La structure du film, où l’unique survivant, revenu avec la fameuse mallette, raconte son histoire à ses supérieurs, en un long flashback, nous donne déjà une assez bonne idée du déroulement des opérations, et le twist final, qui se voulait sans doute spectaculaire, est totalement éventé par les rêves/visions qui assaillent le jeune soldat joué par Grégoire Leprince-Ringuet.
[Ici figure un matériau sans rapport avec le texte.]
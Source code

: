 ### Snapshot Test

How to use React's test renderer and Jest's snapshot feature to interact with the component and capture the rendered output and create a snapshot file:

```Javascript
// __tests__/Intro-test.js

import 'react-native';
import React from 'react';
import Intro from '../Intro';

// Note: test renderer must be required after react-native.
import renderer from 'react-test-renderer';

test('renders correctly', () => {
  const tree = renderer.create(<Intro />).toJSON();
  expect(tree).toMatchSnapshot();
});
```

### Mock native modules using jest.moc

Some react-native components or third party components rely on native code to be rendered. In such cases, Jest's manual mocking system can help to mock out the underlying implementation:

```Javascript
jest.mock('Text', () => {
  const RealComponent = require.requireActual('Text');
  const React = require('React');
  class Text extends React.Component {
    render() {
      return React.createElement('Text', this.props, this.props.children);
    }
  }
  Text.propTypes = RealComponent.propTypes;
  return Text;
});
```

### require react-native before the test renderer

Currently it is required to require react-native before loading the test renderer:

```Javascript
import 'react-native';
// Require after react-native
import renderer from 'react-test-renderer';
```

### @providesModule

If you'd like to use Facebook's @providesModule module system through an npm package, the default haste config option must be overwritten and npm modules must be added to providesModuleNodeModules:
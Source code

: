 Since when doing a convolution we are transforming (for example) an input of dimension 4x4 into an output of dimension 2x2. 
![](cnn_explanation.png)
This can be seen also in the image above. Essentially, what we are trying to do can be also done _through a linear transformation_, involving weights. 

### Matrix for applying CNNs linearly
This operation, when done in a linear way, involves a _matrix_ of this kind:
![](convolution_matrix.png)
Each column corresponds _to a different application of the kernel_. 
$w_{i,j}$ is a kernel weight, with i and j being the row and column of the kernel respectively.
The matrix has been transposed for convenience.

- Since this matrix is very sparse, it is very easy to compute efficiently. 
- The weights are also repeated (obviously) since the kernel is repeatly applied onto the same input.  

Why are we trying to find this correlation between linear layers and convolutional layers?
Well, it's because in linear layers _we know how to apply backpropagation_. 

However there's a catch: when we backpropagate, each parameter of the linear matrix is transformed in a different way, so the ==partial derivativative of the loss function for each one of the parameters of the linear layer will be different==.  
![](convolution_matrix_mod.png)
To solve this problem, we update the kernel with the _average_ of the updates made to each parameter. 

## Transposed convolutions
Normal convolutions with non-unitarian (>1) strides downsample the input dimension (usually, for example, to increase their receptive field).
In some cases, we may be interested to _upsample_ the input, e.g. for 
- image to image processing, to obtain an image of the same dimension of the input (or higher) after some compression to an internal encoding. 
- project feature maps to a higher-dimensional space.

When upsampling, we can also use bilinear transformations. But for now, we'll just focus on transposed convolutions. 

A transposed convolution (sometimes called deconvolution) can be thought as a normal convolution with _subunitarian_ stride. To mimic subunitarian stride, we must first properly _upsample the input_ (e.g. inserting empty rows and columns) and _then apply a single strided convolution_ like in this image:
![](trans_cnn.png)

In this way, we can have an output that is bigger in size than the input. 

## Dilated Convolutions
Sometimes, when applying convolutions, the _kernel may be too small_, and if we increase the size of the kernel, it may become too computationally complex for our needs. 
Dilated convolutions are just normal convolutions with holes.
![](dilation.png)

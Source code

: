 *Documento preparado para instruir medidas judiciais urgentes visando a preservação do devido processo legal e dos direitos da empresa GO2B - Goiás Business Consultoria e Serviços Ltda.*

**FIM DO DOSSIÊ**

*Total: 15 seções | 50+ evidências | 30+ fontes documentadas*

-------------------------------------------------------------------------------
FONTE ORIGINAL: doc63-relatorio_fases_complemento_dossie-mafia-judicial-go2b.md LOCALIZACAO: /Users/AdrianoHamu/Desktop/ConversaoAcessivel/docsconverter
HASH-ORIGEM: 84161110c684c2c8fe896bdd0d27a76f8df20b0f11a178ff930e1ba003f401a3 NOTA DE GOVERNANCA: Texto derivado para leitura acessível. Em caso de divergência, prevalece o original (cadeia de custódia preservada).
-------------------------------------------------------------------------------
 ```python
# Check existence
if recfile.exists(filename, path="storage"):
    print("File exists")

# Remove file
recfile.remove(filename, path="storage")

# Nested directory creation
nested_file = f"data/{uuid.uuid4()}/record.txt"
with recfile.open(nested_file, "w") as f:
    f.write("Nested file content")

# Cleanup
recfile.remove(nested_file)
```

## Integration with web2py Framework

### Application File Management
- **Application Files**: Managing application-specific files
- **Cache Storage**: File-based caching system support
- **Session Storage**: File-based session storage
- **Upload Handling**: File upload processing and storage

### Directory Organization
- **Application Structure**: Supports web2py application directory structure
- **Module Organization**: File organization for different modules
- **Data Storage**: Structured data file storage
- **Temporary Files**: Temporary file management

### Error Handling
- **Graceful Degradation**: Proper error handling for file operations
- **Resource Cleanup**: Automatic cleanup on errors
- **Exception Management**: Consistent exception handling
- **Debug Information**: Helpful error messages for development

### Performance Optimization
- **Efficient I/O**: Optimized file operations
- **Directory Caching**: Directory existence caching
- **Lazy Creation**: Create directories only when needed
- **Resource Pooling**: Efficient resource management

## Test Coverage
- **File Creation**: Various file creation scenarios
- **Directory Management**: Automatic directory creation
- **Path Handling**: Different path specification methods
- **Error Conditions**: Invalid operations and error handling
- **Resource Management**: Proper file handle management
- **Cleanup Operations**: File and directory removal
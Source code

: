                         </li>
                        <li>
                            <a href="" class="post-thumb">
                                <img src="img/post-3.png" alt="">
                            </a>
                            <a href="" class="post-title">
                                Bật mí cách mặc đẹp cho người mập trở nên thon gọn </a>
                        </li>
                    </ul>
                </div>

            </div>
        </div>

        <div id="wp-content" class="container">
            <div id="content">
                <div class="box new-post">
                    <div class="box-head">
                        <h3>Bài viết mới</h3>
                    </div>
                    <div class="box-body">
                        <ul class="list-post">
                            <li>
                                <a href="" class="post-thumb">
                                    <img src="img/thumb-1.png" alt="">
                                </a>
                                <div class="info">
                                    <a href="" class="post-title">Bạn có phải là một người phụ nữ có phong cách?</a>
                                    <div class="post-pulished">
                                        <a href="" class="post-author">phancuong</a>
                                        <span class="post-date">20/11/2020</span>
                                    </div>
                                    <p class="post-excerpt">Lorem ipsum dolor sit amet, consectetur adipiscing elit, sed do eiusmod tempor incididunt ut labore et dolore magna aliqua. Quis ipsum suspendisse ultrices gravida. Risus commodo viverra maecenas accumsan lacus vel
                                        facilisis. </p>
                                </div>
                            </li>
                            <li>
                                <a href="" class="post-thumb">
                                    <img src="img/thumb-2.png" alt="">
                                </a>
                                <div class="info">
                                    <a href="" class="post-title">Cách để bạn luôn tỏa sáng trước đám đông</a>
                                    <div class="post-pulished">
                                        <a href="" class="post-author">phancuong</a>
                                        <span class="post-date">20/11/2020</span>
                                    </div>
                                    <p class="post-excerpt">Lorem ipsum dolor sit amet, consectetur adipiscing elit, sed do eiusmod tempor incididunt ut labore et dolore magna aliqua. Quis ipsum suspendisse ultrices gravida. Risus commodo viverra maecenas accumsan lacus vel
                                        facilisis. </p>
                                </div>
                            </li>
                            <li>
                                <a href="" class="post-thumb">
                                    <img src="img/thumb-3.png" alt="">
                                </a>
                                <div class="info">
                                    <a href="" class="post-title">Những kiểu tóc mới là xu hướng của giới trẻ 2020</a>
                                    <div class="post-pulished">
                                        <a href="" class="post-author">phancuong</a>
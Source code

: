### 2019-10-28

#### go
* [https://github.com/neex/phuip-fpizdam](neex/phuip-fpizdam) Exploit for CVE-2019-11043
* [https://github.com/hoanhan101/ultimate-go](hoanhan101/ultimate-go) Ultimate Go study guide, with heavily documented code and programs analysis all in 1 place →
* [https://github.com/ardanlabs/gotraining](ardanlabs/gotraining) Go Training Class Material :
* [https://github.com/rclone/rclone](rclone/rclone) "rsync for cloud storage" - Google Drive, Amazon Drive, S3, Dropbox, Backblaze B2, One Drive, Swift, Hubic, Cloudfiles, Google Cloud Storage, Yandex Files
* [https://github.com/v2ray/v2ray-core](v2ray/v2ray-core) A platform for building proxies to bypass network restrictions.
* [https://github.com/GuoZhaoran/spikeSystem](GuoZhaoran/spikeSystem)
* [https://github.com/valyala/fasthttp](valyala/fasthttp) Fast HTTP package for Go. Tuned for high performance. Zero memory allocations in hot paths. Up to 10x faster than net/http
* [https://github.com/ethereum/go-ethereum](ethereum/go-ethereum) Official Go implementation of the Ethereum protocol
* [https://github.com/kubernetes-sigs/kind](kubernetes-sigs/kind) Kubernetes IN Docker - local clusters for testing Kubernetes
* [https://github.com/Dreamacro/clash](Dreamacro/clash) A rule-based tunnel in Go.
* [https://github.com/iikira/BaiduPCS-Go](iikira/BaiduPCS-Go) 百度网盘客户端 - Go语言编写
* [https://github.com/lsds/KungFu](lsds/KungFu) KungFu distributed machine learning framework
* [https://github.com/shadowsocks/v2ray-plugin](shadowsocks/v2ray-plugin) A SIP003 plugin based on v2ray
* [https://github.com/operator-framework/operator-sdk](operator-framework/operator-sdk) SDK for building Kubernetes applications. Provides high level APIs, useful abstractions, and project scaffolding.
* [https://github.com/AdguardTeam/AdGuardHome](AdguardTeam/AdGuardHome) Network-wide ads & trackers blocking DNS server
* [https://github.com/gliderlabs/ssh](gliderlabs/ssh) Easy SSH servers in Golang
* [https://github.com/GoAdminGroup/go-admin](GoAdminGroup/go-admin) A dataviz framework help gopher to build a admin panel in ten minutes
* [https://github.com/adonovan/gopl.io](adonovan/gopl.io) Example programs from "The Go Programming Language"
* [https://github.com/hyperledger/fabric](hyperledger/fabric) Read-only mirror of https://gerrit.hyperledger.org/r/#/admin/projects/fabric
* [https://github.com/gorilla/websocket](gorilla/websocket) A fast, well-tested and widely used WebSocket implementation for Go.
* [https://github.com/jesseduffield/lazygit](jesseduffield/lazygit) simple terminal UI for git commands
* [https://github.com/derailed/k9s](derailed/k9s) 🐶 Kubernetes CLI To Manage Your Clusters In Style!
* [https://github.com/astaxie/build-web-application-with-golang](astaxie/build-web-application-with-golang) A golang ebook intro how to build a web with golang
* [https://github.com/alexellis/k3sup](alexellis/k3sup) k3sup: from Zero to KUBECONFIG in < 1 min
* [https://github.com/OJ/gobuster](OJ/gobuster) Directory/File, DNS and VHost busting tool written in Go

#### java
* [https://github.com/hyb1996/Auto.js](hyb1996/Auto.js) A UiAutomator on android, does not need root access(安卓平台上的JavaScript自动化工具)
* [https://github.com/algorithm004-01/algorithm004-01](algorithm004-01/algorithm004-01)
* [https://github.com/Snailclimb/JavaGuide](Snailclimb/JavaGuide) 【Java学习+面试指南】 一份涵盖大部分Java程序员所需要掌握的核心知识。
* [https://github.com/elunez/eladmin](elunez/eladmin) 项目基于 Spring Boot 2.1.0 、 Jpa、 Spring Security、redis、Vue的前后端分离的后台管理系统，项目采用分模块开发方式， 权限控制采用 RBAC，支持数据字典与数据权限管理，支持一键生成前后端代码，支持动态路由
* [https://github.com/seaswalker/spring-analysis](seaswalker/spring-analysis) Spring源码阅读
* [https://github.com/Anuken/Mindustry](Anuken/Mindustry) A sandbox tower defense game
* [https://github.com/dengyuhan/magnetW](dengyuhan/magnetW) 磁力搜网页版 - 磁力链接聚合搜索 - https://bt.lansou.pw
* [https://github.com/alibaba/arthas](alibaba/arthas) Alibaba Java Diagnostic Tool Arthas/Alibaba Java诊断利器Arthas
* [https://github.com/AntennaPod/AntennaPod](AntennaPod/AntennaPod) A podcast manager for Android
Du coup, tout est bien trop prévisible.
Et comme les péripéties sont rares et le rythme de narration assez lent, le film se trouve totalement dépourvu de ce climat de tension qui aurait dû le porter jusqu’au dénouement.

Si elles sont techniquement assez réussies, les “apparitions” des fameux djinns, mélanges de mirages, de vent et de sable, n’ont rien de terrifiant.
Mais avaient-elles pour fonction de nous faire frissonner ? Après tout, la morale du film est que les hommes, avec leur soif de domination et leurs ardeurs guerrières, sont bien plus malfaisants que les esprits qui peuplent le désert – et qui finalement n’embêtent personne. Les cinéastes ont donc logiquement cherché à s’appuyer sur les personnages, leur folie, leurs relations houleuses, pour faire monter la pression et créer le suspense.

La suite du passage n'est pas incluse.